I don’t have a specific Tweet ratio or formula when hanging out on Twitter. I let them fly when the mood strikes and say what’s on my mind. I don’t compare linked to unlinked Tweets, though I try not to be spammy, and I don’t count other people’s links unless that’s all they Tweet out. I read lots of posts about how to Tweet and how to behave on Twitter. Personally, I don’t think there are any hard and fast rules, but, rather, proper etiquette to follow. Still, I wonder if I’m doing it wrong.

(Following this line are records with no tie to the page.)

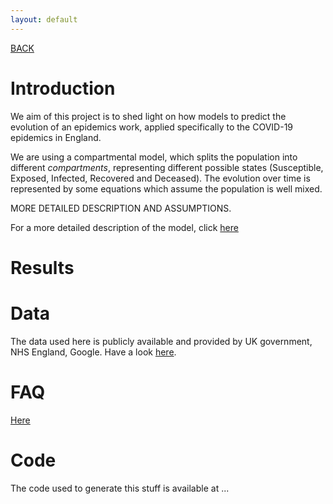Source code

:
 ```yaml
---
layout: default
---
```


[BACK](./)

# Introduction

We aim of this project is to shed light on how models to predict the evolution of an epidemics work, applied 
specifically to the COVID-19 epidemics in England. 

We are using a compartmental model, which splits the population into different _compartments_, representing different 
possible states (Susceptible, Exposed, Infected, Recovered and Deceased). The evolution over time is represented by some 
equations which assume the population is well mixed. 

MORE DETAILED DESCRIPTION AND ASSUMPTIONS. 

For a more detailed description of the model, click [here](./model.html)



# Results






# Data

The data used here is publicly available and provided by UK government, NHS England, Google. Have a look [here](./data.html).


# FAQ 

[Here](./faq.html) 





# Code
The code used to generate this stuff is available at ...
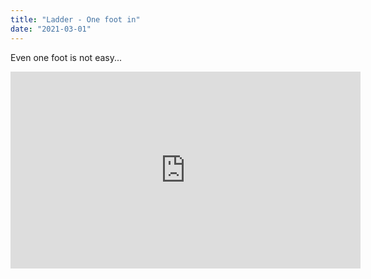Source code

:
 ```yaml
---
title: "Ladder - One foot in"
date: "2021-03-01"
---
```


Even one foot is not easy...

<iframe width="560" height="315" src="https://www.youtube.com/embed/JwpsaT8mxkE" frameborder="0" allowfullscreen></iframe>
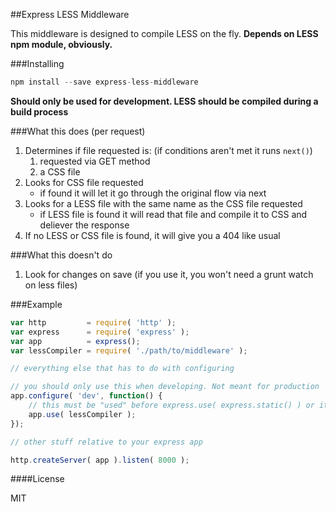 ##Express LESS Middleware

This middleware is designed to compile LESS on the fly. **Depends on LESS npm module, obviously.**

###Installing

```js
npm install --save express-less-middleware
```

**Should only be used for development. LESS should be compiled during a build process**

###What this does (per request)

1. Determines if file requested is: (if conditions aren't met it runs `next()`)
    1. requested via GET method
    2. a CSS file
2. Looks for CSS file requested
    * if found it will let it go through the original flow via next
3. Looks for a LESS file with the same name as the CSS file requested
    * if LESS file is found it will read that file and compile it to CSS and deliever the response
4. If no LESS or CSS file is found, it will give you a 404 like usual

###What this doesn't do

1. Look for changes on save (if you use it, you won't need a grunt watch on less files)

###Example

```js
var http         = require( 'http' );
var express      = require( 'express' );
var app          = express();
var lessCompiler = require( './path/to/middleware' );

// everything else that has to do with configuring

// you should only use this when developing. Not meant for production
app.configure( 'dev', function() {
	// this must be "used" before express.use( express.static() ) or it will not work (no next())
	app.use( lessCompiler );
});

// other stuff relative to your express app

http.createServer( app ).listen( 8000 );
```

####License

MIT
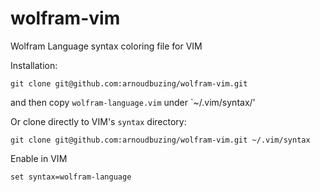 # wolfram-vim
Wolfram Language syntax coloring file for VIM

Installation:

```
git clone git@github.com:arnoudbuzing/wolfram-vim.git
```

and then copy `wolfram-language.vim` under `~/.vim/syntax/'


Or clone directly to VIM's `syntax` directory:
```
git clone git@github.com:arnoudbuzing/wolfram-vim.git ~/.vim/syntax
```

Enable in VIM

```
set syntax=wolfram-language
```


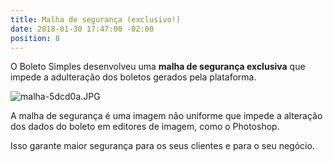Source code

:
 ```yaml
---
title: Malha de segurança (exclusivo!)
date: 2018-01-30 17:47:00 -02:00
position: 8
---
```


O Boleto Simples desenvolveu uma **malha de segurança exclusiva** que impede a adulteração dos boletos gerados pela plataforma.

![malha-5dcd0a.JPG](/uploads/malha-5dcd0a.JPG)

A malha de segurança é uma imagem não uniforme que impede a alteração dos dados do boleto em editores de imagem, como o Photoshop. 

Isso garante maior segurança para os seus clientes e para o seu negócio.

You see, I Tweet too much.
I wish the world a hearty good morning when I log on, and share details throughout my day. Yes, I’ll tell you what I’m doing for lunch but I’ll also share how I walked it off. I’ll divulge pearls of wisdom from my eight year old and discuss current affairs. I talk about what’s on TV and share details about my job. I link to blog posts – from me and from other bloggers – and upload images.
Sometimes that’s a turn off.
Not for me. I’ll keep talking until the people are all gone, sort of like when I’m at a party. However, plenty of other people aren’t into seeing nothing but my incessant Tweets in their Twitter stream. I don’t know why this is, to be honest. I think I’m an excellent conversationalist. Still, on days that I’m especially prolific I find myself caught in the dust of my rapidly exiting followers. Being a chatterbox provides another useful skill: the ability to clear a room.
Every now and then I’ll ask if I’m Tweeting too much and receive just enough ego-pumping, “No way, your Tweets rock!” comments to keep me going, yet my follower count drops so fast I feel the breeze. I think of my Dad on these occasions. He used to tell me, “Your true friends will always be there for you.” Oh wait, he never said that, he used to say, “Deborah, you’re wearying me. Please stop talking.” Good times.
I studied the Tweeting habits of the Twitterers with mega-follows – I’m talking the 25,000+ crowd. Some of them Tweet nothing but links. Some of them don’t Tweet at all. Some of them Tweet all day and some of them only Vanity reTweet. No formula for success. No rules. No ratios.
Every now and then I’ll start to do a study on my Tweets and compare a prolific day to a low Tweet day. The problem is, I don’t have many low Tweet days at all. Even after I log off, I’m on my Droid, sharing pictures of the latest harvest or talking about what’s on the Kindle. It’s an addiction for sure, but it’s better than smoking.
If you are what you Tweet, I wonder what all this makes me?
On second thought, I don’t want to know.